Monday, December 6, 2010

Who Knew

The first prayers I learned to say was the Rosary....'hail Mary full of grace, the Lord be with thee...' to the horror of my very Lutheran mother. See, at age 23 months I went into the St. Luke's Hospital in Aberdeen SD. There was a polio epidemic on and I was one of the many. For thirteen months I was in that place. One of my earliest memories is of Sister Alcho taking me to the chapel and letting me touch the statue of Mary. Memories of other Sisters are not so nice. They got their jollies in some strange ways. A long time room mate in the hosp. was Barbara Pershing. She too had had polio. Her father was killed in WW2 and she was an only child. Barb's mother, Caroline, took a job as a nurses' aide so that she could be near her daughter some of the time. (Visitation was very limited, if at all.) At night Caroline would come into the room and say prayers with Barb. So, when I finally got home, (and wanted to know which room I was to live in), when Mom put me to bed she said we would say prayers. So.....

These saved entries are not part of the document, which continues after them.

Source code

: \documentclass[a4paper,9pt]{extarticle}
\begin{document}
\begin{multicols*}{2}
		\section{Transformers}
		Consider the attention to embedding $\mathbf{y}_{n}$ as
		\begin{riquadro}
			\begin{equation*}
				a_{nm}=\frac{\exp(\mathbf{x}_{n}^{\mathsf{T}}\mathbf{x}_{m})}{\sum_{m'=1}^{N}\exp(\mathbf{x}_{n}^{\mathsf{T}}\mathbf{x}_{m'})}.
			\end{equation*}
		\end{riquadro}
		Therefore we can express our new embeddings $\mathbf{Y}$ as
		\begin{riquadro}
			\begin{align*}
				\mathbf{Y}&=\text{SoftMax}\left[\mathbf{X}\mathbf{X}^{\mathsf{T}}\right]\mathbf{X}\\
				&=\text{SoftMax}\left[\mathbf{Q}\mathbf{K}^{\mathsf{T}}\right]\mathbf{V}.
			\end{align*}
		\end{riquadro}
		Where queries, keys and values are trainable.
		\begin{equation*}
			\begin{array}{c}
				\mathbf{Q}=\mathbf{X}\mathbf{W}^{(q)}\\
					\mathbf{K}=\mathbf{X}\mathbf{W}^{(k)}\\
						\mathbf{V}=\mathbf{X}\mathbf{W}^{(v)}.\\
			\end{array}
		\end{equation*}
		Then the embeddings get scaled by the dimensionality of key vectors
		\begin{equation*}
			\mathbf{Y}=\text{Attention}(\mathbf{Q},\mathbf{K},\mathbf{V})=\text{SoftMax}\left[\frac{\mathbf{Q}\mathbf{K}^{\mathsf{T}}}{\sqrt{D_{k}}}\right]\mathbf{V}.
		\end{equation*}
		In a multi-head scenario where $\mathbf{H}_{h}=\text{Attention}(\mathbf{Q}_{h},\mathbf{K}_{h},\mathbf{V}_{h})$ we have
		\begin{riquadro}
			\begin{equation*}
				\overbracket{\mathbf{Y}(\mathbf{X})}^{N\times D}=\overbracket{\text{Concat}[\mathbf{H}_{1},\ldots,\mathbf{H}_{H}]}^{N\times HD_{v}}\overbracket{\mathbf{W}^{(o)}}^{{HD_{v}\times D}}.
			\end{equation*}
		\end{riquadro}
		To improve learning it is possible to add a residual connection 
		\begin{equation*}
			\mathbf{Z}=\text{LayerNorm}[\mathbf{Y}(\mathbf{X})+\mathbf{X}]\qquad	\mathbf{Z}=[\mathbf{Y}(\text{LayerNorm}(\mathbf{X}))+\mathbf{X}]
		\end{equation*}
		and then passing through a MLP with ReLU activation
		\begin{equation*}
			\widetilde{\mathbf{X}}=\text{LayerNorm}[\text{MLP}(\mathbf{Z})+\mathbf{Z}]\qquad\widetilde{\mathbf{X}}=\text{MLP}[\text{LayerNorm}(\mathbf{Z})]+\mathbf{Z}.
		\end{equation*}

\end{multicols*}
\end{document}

I learned, Our Father, Now I Lay Me, (god that's barbaric) and ended up with "...and God, please make my leg and back well. Amen" We did a lot of church going and Sunday Schooling, also, at least until at age four years and 11 months when I went into the Shrine Hospital in Minneapolis, MN. We got Sunday
Schooled and hymned there, too.

But, I had a big problem with all that religion stuff. It made absolutely no sense to me at all! God was in charge, that was obvious. When you are very small and have absolutely no control of what happens around you and to you, you develop a sort of sixth sense about being safe, and feel absolute terror when you know that there is nothing you can do to be safe, and no one will save you. All loving Father, who protects us and answers prayers.....right. Protection I didn't get, He never 'made my leg and back well', and He never let me go home all those nights I prayed and cried myself to sleep while watching the people in the train cars going across the trestle a few miles away from the Shrine Hosp. Oh, but He doesn't give you good answers if you are bad! What did I ever do so bad by age 4 or even 5? Ah yes, God gives us choices, but if you don't choose His way you go to Hell and fry for eternity. Also, if you don't believe in God or Jesus as the Son of God, you fry, if you don't believe in the Holy Ghost, you fry. If you don't get baptized, you fry, if you don't obey all 10 commandments, you fry...... This is our Big Daddy in the Sky? I didn't think so.

So, I used to wonder, and would ask any supposedly religiously knowledgeable person I could ask, what happens to all the people who never heard of God now or thousands of years ago? What about babies who died before they could be baptized, they going to fry for all of eternity because the minister was late? What about all of the people who worship some other way and are just as convinced that their way is the true one. Who was right? What if we (I) was wrong? And how come there is so much stuff in the Bible that no one understands? and a few years later, what was the book of Revelations all about. "Oh," I was told by several ministers of the word, "we aren't suppose to know what it's about." Why the hell is in the there then? ( that didn't go over very well)

The thing is, I have spent most of my life knowing that there was something that I was suppose to know, but didn't know what that was or how to find out.